C’est vrai que cette joie d’avoir retrouvé ce qui était perdu et d’organiser une fête à cette occasion est plus développée chez Luc que dans notre version de Matthieu. Luc associe, en effet, ces trois paraboles bien connues du mouton égaré avec celle de la pièce d’argent et celle du fils prodigue. Chaque histoire se termine par un « happy end » comme dans les films américains ou les BD d’Astérix : y a de la joie ! Chaque fois que nous avons fouillé la montagne ou retourné la maison à la recherche de ce qui était perdu, y a de la joie ! Réjouissons-nous sur terre comme au ciel car le perdu est retrouvé grâce à l’amour qui nous a mis à sa recherche.

 

C’est cette promesse, lue dans le livre d’Esaïe, de l’amour inconditionnel de Dieu.
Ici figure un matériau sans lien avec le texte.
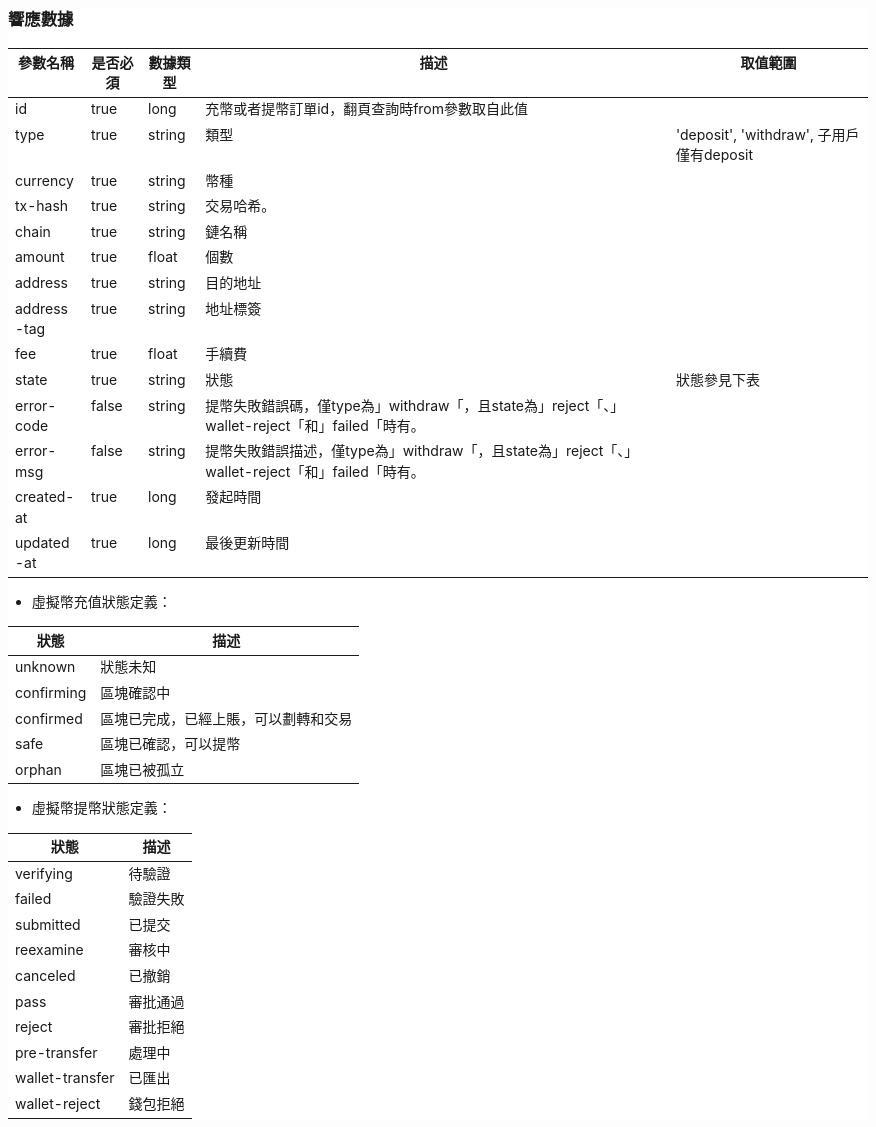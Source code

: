 
### 響應數據

| 參數名稱    | 是否必須 | 數據類型 | 描述                                                         | 取值範圍                                 |
| ----------- | -------- | -------- | ------------------------------------------------------------ | ---------------------------------------- |
| id          | true     | long     | 充幣或者提幣訂單id，翻頁查詢時from參數取自此值               |                                          |
| type        | true     | string   | 類型                                                         | 'deposit', 'withdraw', 子用戶僅有deposit |
| currency    | true     | string   | 幣種                                                         |                                          |
| tx-hash     | true     | string   | 交易哈希。 |                                          |
| chain       | true     | string   | 鏈名稱                                                       |                                          |
| amount      | true     | float    | 個數                                                         |                                          |
| address     | true     | string   | 目的地址                                                     |                                          |
| address-tag | true     | string   | 地址標簽                                                     |                                          |
| fee         | true     | float    | 手續費                                                       |                                          |
| state       | true     | string   | 狀態                                                         | 狀態參見下表                             |
| error-code  | false    | string   | 提幣失敗錯誤碼，僅type為」withdraw「，且state為」reject「、」wallet-reject「和」failed「時有。 |                                          |
| error-msg   | false    | string   | 提幣失敗錯誤描述，僅type為」withdraw「，且state為」reject「、」wallet-reject「和」failed「時有。 |                                          |
| created-at  | true     | long     | 發起時間                                                     |                                          |
| updated-at  | true     | long     | 最後更新時間                                                 |                                          |


- 虛擬幣充值狀態定義：

| 狀態       | 描述                                 |
| ---------- | ------------------------------------ |
| unknown    | 狀態未知                             |
| confirming | 區塊確認中                           |
| confirmed  | 區塊已完成，已經上賬，可以劃轉和交易 |
| safe       | 區塊已確認，可以提幣                 |
| orphan     | 區塊已被孤立                         |

- 虛擬幣提幣狀態定義：

| 狀態            | 描述         |
| --------------- | ------------ |
| verifying       | 待驗證       |
| failed          | 驗證失敗     |
| submitted       | 已提交       |
| reexamine       | 審核中       |
| canceled        | 已撤銷       |
| pass            | 審批通過     |
| reject          | 審批拒絕     |
| pre-transfer    | 處理中       |
| wallet-transfer | 已匯出       |
| wallet-reject   | 錢包拒絕     |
Cette parole qui nous est redite le jour de notre baptême notamment. Dieu se souciera toujours de toi et même si, plus tard, dans ta vie, tu venais à t’éloigner de l’Eglise, sache qu’il y a toujours une place ici pour toi et que Dieu se réjouira de t’y accueillir.
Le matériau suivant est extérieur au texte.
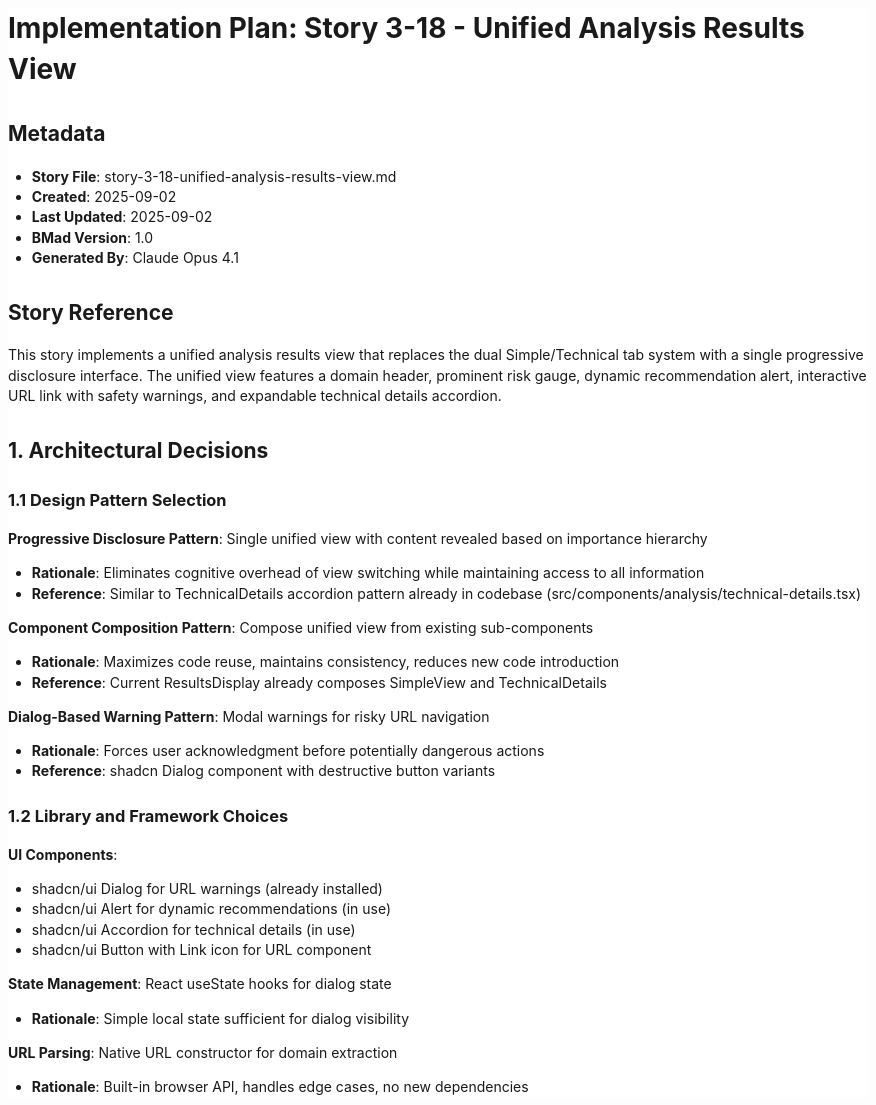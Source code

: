 # Implementation Plan: Story 3-18 - Unified Analysis Results View

## Metadata

- **Story File**: story-3-18-unified-analysis-results-view.md
- **Created**: 2025-09-02
- **Last Updated**: 2025-09-02
- **BMad Version**: 1.0
- **Generated By**: Claude Opus 4.1

## Story Reference

This story implements a unified analysis results view that replaces the dual Simple/Technical tab system with a single progressive disclosure interface. The unified view features a domain header, prominent risk gauge, dynamic recommendation alert, interactive URL link with safety warnings, and expandable technical details accordion.

## 1. Architectural Decisions

### 1.1 Design Pattern Selection

**Progressive Disclosure Pattern**: Single unified view with content revealed based on importance hierarchy
- **Rationale**: Eliminates cognitive overhead of view switching while maintaining access to all information
- **Reference**: Similar to TechnicalDetails accordion pattern already in codebase (src/components/analysis/technical-details.tsx)

**Component Composition Pattern**: Compose unified view from existing sub-components
- **Rationale**: Maximizes code reuse, maintains consistency, reduces new code introduction
- **Reference**: Current ResultsDisplay already composes SimpleView and TechnicalDetails

**Dialog-Based Warning Pattern**: Modal warnings for risky URL navigation
- **Rationale**: Forces user acknowledgment before potentially dangerous actions
- **Reference**: shadcn Dialog component with destructive button variants

### 1.2 Library and Framework Choices

**UI Components**: 
- shadcn/ui Dialog for URL warnings (already installed)
- shadcn/ui Alert for dynamic recommendations (in use)
- shadcn/ui Accordion for technical details (in use)
- shadcn/ui Button with Link icon for URL component

**State Management**: React useState hooks for dialog state
- **Rationale**: Simple local state sufficient for dialog visibility

**URL Parsing**: Native URL constructor for domain extraction
- **Rationale**: Built-in browser API, handles edge cases, no new dependencies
Et le pasteur s’adresse ensuite aussi aux paroissiens, membres du troupeau de Jésus, témoins de ce baptême, à nous qui avons la tâche, le devoir même, d’accueillir sans jugement le frère ou la sœur qui se serait éloigné, quelle qu’en soit la raison.

Car Matthieu nous le redit dans notre texte : « notre Père qui est dans les cieux ne veut pas qu'un seul de ces petits se perde. » (Matthieu 18, 14)

 

Dieu ne veut perdre aucun de ses petits. Une fête n’est pas pleinement vécue s’il manque un membre du groupe. Jésus nous demande alors d’adopter une attitude bienveillante envers ces petits, de prendre soin d’eux, de ne pas les laisser s’égarer ou s’il le faut, comme le berger, de nous mettre en action pour les rechercher inlassablement.
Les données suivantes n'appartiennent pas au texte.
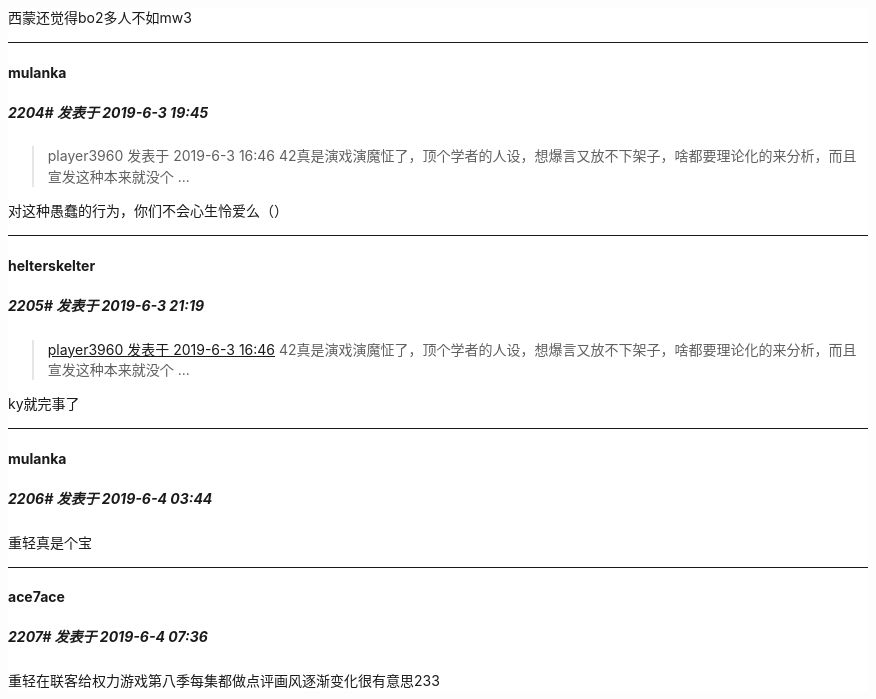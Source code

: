 西蒙还觉得bo2多人不如mw3







-----

####  mulanka  
##### 2204#       发表于 2019-6-3 19:45



<blockquote>player3960 发表于 2019-6-3 16:46
42真是演戏演魔怔了，顶个学者的人设，想爆言又放不下架子，啥都要理论化的来分析，而且宣发这种本来就没个 ...</blockquote>
对这种愚蠢的行为，你们不会心生怜爱么（）







-----

####  helterskelter  
##### 2205#       发表于 2019-6-3 21:19



<blockquote><a href="httphttps://bbs.saraba1st.com/2b/forum.php?mod=redirect&amp;goto=findpost&amp;pid=43973539&amp;ptid=1556697" target="_blank">player3960 发表于 2019-6-3 16:46</a>
42真是演戏演魔怔了，顶个学者的人设，想爆言又放不下架子，啥都要理论化的来分析，而且宣发这种本来就没个 ...</blockquote>
ky就完事了







-----

####  mulanka  
##### 2206#       发表于 2019-6-4 03:44




重轻真是个宝







-----

####  ace7ace  
##### 2207#       发表于 2019-6-4 07:36




重轻在联客给权力游戏第八季每集都做点评画风逐渐变化很有意思233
Car Jésus nous le dit plus tard dans l’Evangile de Matthieu, au moment du Jugement dernier : « ce que vous avez fait à l’un des plus petits de mes frères, c’est à moi que vous l’avez fait. » (Matthieu 25, 40)

 

Qui sont alors ces petits, ceux qui sont comme cet enfant assis sur les genoux de Jésus ou comme ce mouton égaré ? En 2000 ans, peu de choses ont vraiment changé… Les petits sont toujours les malades, les exclus, les pauvres, ceux que l’on ne regarde pas, ceux à qui l’on n’accorde guère de reconnaissance. En fait, ceux qui sont différents de nous - ceux qui nous semblent différents - et à qui on ne voudrait surtout pas ressembler. Mais peut-être est-ce là le caillou dans notre chaussure : nous savons bien que nous sommes tous vulnérables et que, du jour au lendemain, nous pourrions très bien être à leur place (tomber malade, perdre notre travail, nous fâcher avec notre famille…) Ceux qui ont déjà aidé aux déjeuners du CASP le savent bien. Alors nous détournons souvent le regard de ces autres qui nous rappellent notre vulnérabilité et que nous ne sommes pas si différents au final.

 

Tout est une question de point de vue et nous rencontrons souvent Jésus dans les Évangiles qui demande à ses interlocuteurs de changer de regard.

« Comment peux-tu dire à ton frère ou à ta sœur : “Laisse-moi enlever cette paille de ton œil”, alors que tu as une poutre dans le tien ? » (Matthieu 7, 4)

 

Prenez exemple sur les enfants, les petits, ceux qui ont un regard neuf sur le monde. Et vous, effacez vos jugements de grandes personnes, et cessez d’être dans le mépris ou l’indifférence. Quittez ce regard de haine, sombre et qui conduit à la mort. Optez pour des lunettes simples, joyeuses et pleines d’amour et qui conduiront à la vie.

 

Pour terminer, je reprends l’image du Petit Prince de Saint-Exupéry qui m’a inspirée pour le titre de cette prédication. Dans le conte, l’aviateur, en réponse à la demande du Petit Prince, dessine une boîte dans laquelle se cache le mouton. Seul l’enfant peut percevoir le mouton à l’intérieur grâce à toute son imagination d’enfant quand les grandes personnes ne vont voir, elles, qu’un vulgaire carton… L’imagination, tout comme la foi, peut transformer les choses simples en quelque chose de significatif et de précieux. Le Petit Prince voit le mouton à travers le carton c’est-à-dire qu’il a une intelligence qui va au-delà des apparences.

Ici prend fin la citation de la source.